$$Events$$

Feb. 18
12:30
- Feb. 20
14:30

Building 74, room 516

​​​​​Lecture I
February 18, 12:30-14:30
Phase theory and labelling

Lecture II
February 19, 14:30-16:30
Autonomous syntax: a case study of phi-features at the syntax-semantics interface

Lecture III
February 20, 12:30-14:30
Exploring the consequences: agree and agreement system revisited

If you plan to attend one, two, or all three talks (Talk III assumes Talk II), please contact Dr. Tova Rapoport:  tovarap@bgu.ac.il


Autonomous Syntax and the Syntax-Semantics Interface (“Distributed Semantics”)

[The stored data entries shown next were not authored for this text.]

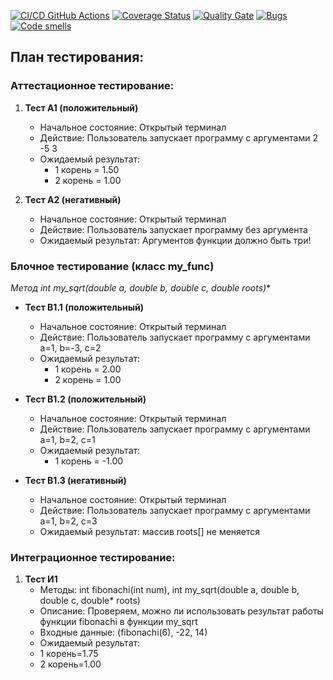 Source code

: [![CI/CD GitHub Actions](https://github.com/valerap97/ctest/actions/workflows/test-action.yml/badge.svg)](https://github.com/valerap97/ctest/actions/workflows/test-action.yml)
[![Coverage Status](https://coveralls.io/repos/github/valerap97/ctest/badge.svg?branch=main)](https://coveralls.io/github/valerap97/ctest?branch=main)
[![Quality Gate](https://sonarcloud.io/api/project_badges/measure?project=DenisTerehin_ctest&metric=alert_status)](https://sonarcloud.io/dashboard?id=valerap97_ctest)
[![Bugs](https://sonarcloud.io/api/project_badges/measure?project=valerap97_ctest&metric=bugs)](https://sonarcloud.io/summary/new_code?id=valerap97_ctest)
[![Code smells](https://sonarcloud.io/api/project_badges/measure?project=valerap97_ctest&metric=code_smells)](https://sonarcloud.io/dashboard?id=valerap97_ctest)
## План тестирования:

### Аттестационное тестирование:

1. **Тест А1 (положительный)**
   - Начальное состояние: Открытый терминал
   - Действие: Пользователь запускает программу с аргументами 2 -5 3
   - Ожидаемый результат:
      - 1 корень = 1.50
      - 2 корень = 1.00

2. **Тест А2 (негативный)**
   - Начальное состояние: Открытый терминал
   - Действие: Пользователь запускает программу без аргумента
   - Ожидаемый результат: Аргументов функции должно быть три!

### Блочное тестирование (класс my_func)

**Метод int my_sqrt(double a, double b, double c, double* roots)**

- **Тест B1.1 (положительный)**
  - Начальное состояние: Открытый терминал
  - Действие: Пользователь запускает программу с аргументами a=1, b=-3, c=2
  - Ожидаемый результат: 
    - 1 корень = 2.00
    - 2 корень = 1.00

- **Тест B1.2 (положительный)**
  - Начальное состояние: Открытый терминал
  - Действие: Пользователь запускает программу с аргументами a=1, b=2, c=1
  - Ожидаемый результат: 
    - 1 корень = -1.00

- **Тест B1.3 (негативный)**
  - Начальное состояние: Открытый терминал
  - Действие: Пользователь запускает программу с аргументами a=1, b=2, c=3
  - Ожидаемый результат: массив roots[] не меняется

### Интеграционное тестирование:

1. **Тест И1**
   - Методы: int fibonachi(int num), int my_sqrt(double a, double b, double c, double* roots)
   - Описание: Проверяем, можно ли использовать результат работы функции fibonachi в функции my_sqrt
   - Входные данные: (fibonachi(6), -22, 14)
   - Ожидаемый результат: 
    - 1 корень=1.75 
    - 2 корень=1.00

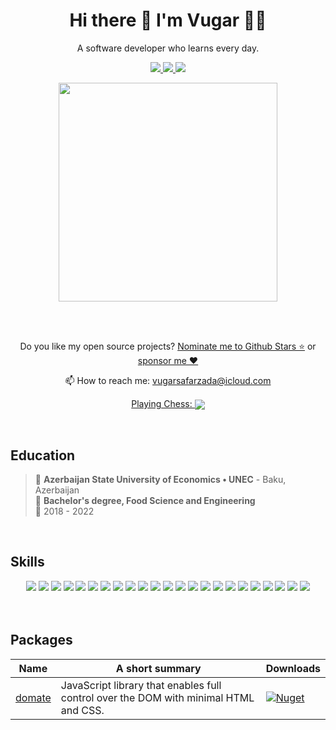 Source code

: <h1 align="center">
  Hi there 👋 I'm Vugar 👨‍💻
</h1>

<p align="center">
  A software developer who learns every day.
</p>

<p align="center">
  <a href="https://github.com/sponsors/vugarsafarzada">
    <img src="https://img.shields.io/badge/sponsor-30363D?style=for-the-badge&logo=GitHub-Sponsors&logoColor=#white" />        
  </a>
  <a href="https://www.linkedin.com/in/vugar-safarzada/">
    <img src="https://img.shields.io/badge/linkedin-%230077B5.svg?&style=for-the-badge&logo=linkedin&logoColor=white" />
  </a>
  <a href="https://leetcode.com/u/vugarsafarzada/">
    <img src="https://img.shields.io/badge/-LeetCode-FFA116?style=for-the-badge&logo=LeetCode&logoColor=black" />
  </a>
</p>

<p align="center">
  <a href="#"><img src="https://github-readme-stats.vercel.app/api?username=vugarsafarzada&show_icons=true&count_private=true&theme=dark" width="350"></a>
</p>

<br/>
<br/>

<p align="center">
  Do you like my open source projects? <a href="https://stars.github.com/nominate/">Nominate me to Github Stars ⭐</a> or <a href="https://github.com/sponsors/vugarsafarzada">sponsor me ❤️</a>
</p>

<p align="center">
  📫 How to reach me: <a href="mailto:vugarsafarzada@icloud.com">vugarsafarzada@icloud.com</a>
</p>


<p align="center">
  <a href="https://www.chess.com/member/VugaSafarzada">Playing Chess:
<img align="center" src="https://img.shields.io/badge/dynamic/json?logo=chessdotcom&label=rating&query=%24.chess_rapid.last.rating&url=https%3A%2F%2Fapi.chess.com%2Fpub%2Fplayer%2FVugaSafarzada
%2Fstats"/></a>
</p>




<br/>

## Education

>📍 **Azerbaijan State University of Economics • UNEC** - Baku, Azerbaijan \
📖 **Bachelor's degree, Food Science and Engineering**\
📆 2018 - 2022 

<br/>

## Skills

<div align="center">
  <img src="https://img.shields.io/badge/TypeScript-007ACC?logo=typescript&logoColor=white" />
<img src="https://img.shields.io/badge/JavaScript-F7DF1E?logo=javascript&logoColor=000" />
<img src="https://img.shields.io/badge/React-%2320232a.svg?logo=react&logoColor=%2361DAFB" />
<img src="https://img.shields.io/badge/Redux-764ABC?logo=redux&logoColor=fff" />
<img src="https://img.shields.io/badge/Next.js-black?logo=next.js&logoColor=white" />
<img src="https://img.shields.io/badge/Vue.js-4FC08D?logo=vuedotjs&logoColor=fff" />
<img src="https://img.shields.io/badge/Nuxt-002E3B?logo=nuxt&logoColor=#00DC82" />
<img src="https://img.shields.io/badge/Vite-646CFF?logo=vite&logoColor=fff" />
<img src="https://img.shields.io/badge/HTML-%23E34F26.svg?logo=html5&logoColor=white" />
<img src="https://img.shields.io/badge/CSS-639?logo=css&logoColor=fff" />
<img src="https://img.shields.io/badge/Sass-C69?logo=sass&logoColor=fff" />
<img src="https://img.shields.io/badge/Tailwind%20CSS-%2338B2AC.svg?logo=tailwind-css&logoColor=white" />
<img src="https://img.shields.io/badge/Bootstrap-7952B3?logo=bootstrap&logoColor=fff" />
<img src="https://img.shields.io/badge/Cypress-69D3A7?logo=cypress&logoColor=fff" />
<img src="https://img.shields.io/badge/Docker-2496ED?logo=docker&logoColor=fff" />
<img src="https://img.shields.io/badge/Node.js-6DA55F?logo=node.js&logoColor=white" />
<img src="https://img.shields.io/badge/Express.js-%23404d59.svg?logo=express&logoColor=%2361DAFB" />
<img src="https://img.shields.io/badge/Nest.js-%23E0234E.svg?logo=nestjs&logoColor=white" />
<img src="https://img.shields.io/badge/Prisma-2D3748?logo=prisma&logoColor=white" />
<img src="https://img.shields.io/badge/Sequelize-52B0E7?logo=sequelize&logoColor=fff" />
<img src="https://img.shields.io/badge/MySQL-4479A1?logo=mysql&logoColor=fff" />
<img src="https://img.shields.io/badge/MongoDB-%234ea94b.svg?logo=mongodb&logoColor=white" />
<img src="https://img.shields.io/badge/Python-3776AB?logo=python&logoColor=fff" />
</div>

<br/>
<br/>

## Packages


| Name                 | A short summary                              | Downloads |
| -------------------- | -------------------------------------------- | --------- |
| [domate](https://github.com/vugarsafarzada/domate) | JavaScript library that enables full control over the DOM with minimal HTML and CSS.  | [![Nuget](https://img.shields.io/npm/dt/domate)](https://www.nuget.org/packages/domate) |

  

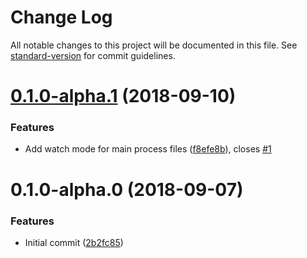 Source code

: # Change Log

All notable changes to this project will be documented in this file. See [standard-version](https://github.com/conventional-changelog/standard-version) for commit guidelines.

<a name="0.1.0-alpha.1"></a>
# [0.1.0-alpha.1](https://github.com/tmair/ngx-electron-builder/compare/v0.1.0-alpha.0...v0.1.0-alpha.1) (2018-09-10)


### Features

* Add watch mode for main process files ([f8efe8b](https://github.com/tmair/ngx-electron-builder/commit/f8efe8b)), closes [#1](https://github.com/tmair/ngx-electron-builder/issues/1)



<a name="0.1.0-alpha.0"></a>
# 0.1.0-alpha.0 (2018-09-07)


### Features

* Initial commit ([2b2fc85](https://github.com/tmair/ngx-electron-builder/commit/2b2fc85))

With the rise of the Minimalist Program (Chomsky 1995 and following work), the focus of syntactic investigation has shifted toward features and their bundles. Yet, there are still many unanswered questions about feature representations and their bundling throughout the derivation. At the very core of our theorizing, we assume that a larger structure is represented by a label of its maximal projection or a phase (e.g., Chomsky 2013, Chomsky 2015) but we do not have a good theory of which features form a label and what happens if there is more than one feature of the same type present in the search domain of a label. Moreover, while substantial attention has been paid to features at the syntax-morphology interface, especially within the Distributed Morphology framework (e.g., Halle & Marantz 1993, Embick & Noyer 2007), we know very little about what happens to syntactic features at the syntax-semantics interface. 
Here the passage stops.